Entries taken from a collection:

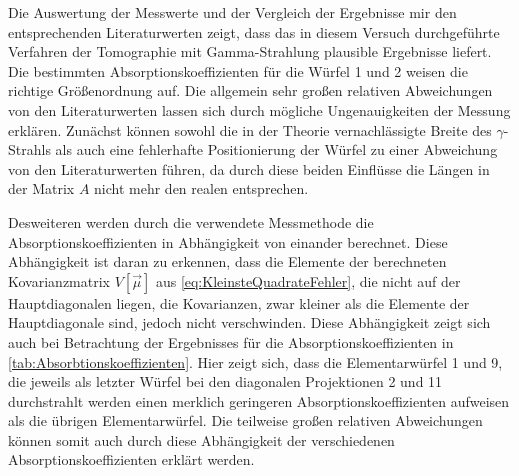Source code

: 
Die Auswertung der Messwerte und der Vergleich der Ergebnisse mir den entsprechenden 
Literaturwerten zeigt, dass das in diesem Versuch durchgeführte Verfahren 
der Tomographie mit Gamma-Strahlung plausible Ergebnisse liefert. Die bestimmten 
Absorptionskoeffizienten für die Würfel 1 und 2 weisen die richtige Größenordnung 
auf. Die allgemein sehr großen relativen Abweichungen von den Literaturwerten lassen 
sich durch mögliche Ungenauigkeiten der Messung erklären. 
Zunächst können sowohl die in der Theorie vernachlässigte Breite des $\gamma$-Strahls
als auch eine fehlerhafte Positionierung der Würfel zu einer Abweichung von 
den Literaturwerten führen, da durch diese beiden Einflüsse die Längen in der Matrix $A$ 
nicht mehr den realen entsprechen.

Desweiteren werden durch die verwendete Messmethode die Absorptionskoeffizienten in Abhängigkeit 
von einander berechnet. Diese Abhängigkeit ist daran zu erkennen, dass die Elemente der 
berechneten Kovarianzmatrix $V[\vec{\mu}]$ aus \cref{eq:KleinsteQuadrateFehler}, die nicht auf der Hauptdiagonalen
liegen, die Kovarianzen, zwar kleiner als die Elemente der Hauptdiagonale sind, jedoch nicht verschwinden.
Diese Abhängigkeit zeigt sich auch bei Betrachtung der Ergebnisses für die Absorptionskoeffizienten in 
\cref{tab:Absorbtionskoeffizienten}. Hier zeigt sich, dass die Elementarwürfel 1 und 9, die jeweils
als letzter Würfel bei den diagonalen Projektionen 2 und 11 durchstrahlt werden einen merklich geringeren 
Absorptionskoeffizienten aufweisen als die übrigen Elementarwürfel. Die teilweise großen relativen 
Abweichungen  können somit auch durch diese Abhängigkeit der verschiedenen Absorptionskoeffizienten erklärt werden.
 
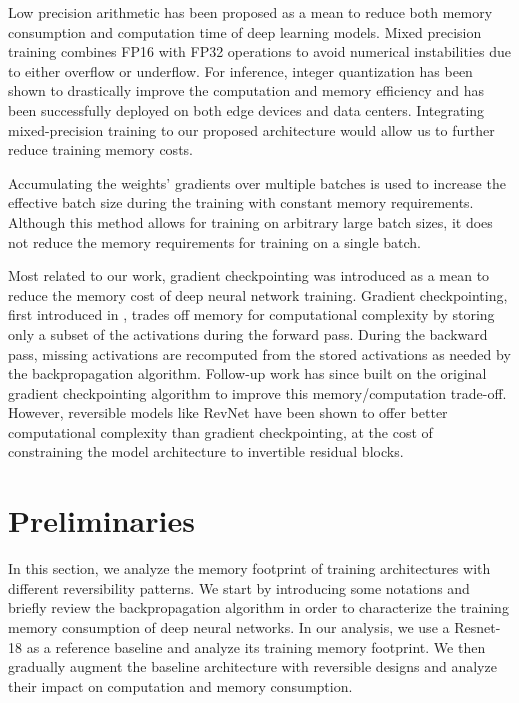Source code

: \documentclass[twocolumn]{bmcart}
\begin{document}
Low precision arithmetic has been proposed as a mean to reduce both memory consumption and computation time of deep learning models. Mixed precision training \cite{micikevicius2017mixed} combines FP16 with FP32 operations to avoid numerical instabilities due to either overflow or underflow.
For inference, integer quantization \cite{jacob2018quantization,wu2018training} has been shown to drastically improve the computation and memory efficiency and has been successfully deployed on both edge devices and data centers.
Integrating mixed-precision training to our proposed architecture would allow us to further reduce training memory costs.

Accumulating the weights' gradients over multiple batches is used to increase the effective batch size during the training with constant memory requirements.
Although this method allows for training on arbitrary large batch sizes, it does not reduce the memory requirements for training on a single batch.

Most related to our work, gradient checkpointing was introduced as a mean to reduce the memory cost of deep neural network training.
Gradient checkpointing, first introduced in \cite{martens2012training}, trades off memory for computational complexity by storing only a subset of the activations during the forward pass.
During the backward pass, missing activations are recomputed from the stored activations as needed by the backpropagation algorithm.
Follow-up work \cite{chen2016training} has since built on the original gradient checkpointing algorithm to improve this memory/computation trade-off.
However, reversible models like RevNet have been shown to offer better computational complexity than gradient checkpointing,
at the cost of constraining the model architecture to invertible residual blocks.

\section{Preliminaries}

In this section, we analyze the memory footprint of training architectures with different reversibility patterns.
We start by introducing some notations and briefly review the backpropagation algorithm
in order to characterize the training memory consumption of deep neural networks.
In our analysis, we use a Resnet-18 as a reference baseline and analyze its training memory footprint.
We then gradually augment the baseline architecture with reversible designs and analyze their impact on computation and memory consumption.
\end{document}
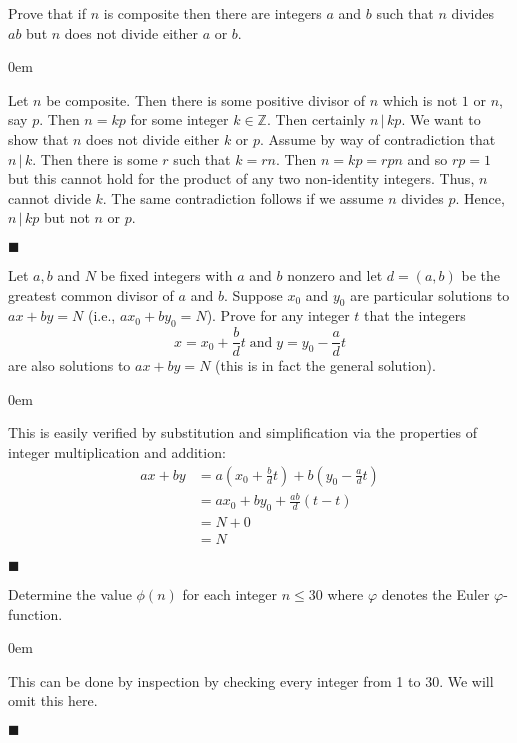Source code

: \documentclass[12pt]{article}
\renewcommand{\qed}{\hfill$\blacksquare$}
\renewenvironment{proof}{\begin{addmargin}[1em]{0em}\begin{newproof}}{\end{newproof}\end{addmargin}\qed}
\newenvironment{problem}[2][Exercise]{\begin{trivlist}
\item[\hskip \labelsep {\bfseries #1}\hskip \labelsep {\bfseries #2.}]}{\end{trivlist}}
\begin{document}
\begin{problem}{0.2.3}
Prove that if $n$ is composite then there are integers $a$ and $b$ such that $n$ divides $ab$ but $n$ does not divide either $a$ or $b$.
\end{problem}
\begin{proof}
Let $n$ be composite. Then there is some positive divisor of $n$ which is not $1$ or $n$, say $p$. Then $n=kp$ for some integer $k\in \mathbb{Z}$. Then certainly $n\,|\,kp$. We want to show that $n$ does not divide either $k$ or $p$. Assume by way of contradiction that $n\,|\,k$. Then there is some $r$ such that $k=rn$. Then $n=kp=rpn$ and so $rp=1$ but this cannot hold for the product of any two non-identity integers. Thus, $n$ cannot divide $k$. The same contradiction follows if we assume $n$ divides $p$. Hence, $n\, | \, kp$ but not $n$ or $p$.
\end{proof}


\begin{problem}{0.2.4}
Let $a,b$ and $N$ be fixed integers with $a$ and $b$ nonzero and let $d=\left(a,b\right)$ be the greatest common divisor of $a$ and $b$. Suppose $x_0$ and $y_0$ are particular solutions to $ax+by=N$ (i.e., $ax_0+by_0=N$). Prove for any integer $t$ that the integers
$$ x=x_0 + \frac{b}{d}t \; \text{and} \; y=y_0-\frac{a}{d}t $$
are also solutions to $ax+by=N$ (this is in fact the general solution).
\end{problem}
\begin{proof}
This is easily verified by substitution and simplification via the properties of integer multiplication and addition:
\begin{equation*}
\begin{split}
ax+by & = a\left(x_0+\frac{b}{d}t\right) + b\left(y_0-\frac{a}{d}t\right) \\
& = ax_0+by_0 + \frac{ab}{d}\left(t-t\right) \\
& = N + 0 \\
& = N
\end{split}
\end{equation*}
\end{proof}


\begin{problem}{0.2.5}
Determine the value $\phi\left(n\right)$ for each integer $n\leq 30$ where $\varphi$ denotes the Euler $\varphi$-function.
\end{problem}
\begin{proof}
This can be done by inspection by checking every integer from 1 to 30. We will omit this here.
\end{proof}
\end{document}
==
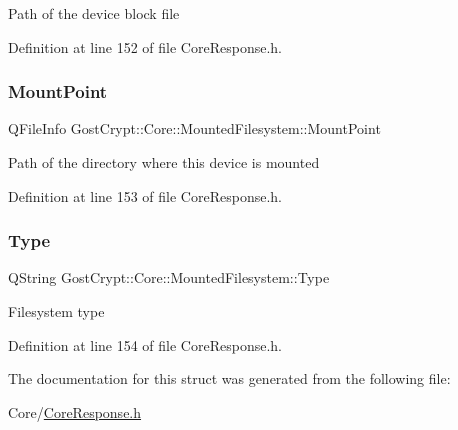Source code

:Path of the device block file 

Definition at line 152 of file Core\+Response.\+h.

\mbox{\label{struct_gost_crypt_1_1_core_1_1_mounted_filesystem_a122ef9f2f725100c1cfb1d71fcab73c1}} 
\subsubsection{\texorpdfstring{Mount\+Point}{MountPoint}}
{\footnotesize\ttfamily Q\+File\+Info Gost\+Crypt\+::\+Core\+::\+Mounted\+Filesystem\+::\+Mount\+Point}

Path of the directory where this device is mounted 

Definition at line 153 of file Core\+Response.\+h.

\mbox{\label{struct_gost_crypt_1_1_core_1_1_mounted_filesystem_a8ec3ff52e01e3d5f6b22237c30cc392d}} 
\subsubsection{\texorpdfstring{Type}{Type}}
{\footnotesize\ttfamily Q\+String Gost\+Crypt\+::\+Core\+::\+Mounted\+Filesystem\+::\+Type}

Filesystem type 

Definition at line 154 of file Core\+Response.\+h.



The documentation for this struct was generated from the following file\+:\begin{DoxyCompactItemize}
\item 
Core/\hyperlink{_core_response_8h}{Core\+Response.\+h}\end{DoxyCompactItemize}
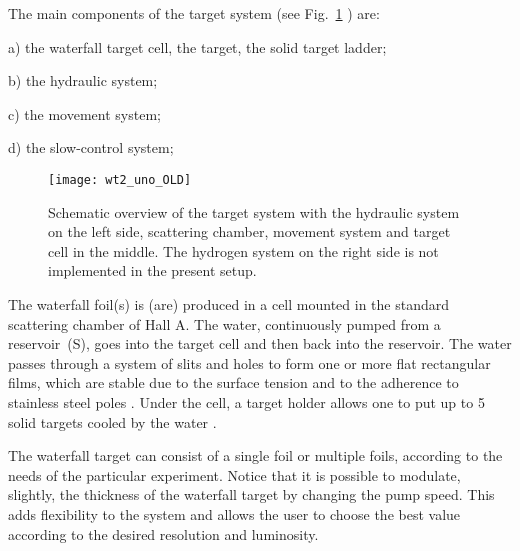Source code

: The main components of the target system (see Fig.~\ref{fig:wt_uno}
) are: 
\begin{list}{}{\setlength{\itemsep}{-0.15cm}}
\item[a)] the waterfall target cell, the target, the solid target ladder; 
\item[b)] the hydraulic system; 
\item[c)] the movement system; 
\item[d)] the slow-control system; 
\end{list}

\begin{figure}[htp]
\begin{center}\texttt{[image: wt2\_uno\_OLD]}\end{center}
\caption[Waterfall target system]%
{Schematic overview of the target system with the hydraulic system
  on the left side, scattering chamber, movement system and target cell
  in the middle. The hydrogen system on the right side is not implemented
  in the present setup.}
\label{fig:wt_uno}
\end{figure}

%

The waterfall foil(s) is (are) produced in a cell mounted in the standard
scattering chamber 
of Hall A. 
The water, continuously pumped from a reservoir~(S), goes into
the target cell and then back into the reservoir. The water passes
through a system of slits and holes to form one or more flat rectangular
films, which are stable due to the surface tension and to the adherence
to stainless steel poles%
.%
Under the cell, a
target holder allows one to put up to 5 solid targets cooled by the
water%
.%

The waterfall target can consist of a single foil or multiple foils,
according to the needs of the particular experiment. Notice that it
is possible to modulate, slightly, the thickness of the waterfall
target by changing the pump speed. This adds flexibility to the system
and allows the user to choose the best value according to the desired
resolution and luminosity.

WHAT NEEDS TO BE DONE:
All lines above from the line with "on the left" through the line with "films, which are", both included, are to be set down exactly, with nothing else.

RESPONSE FOR THIS EXERCISE:
  on the left side, scattering chamber, movement system and target cell
  in the middle. The hydrogen system on the right side is not implemented
  in the present setup.}
\label{fig:wt_uno}
\end{figure}

%

The waterfall foil(s) is (are) produced in a cell mounted in the standard
scattering chamber 
of Hall A. 
The water, continuously pumped from a reservoir~(S), goes into
the target cell and then back into the reservoir. The water passes
through a system of slits and holes to form one or more flat rectangular
films, which are stable due to the surface tension and to the adherence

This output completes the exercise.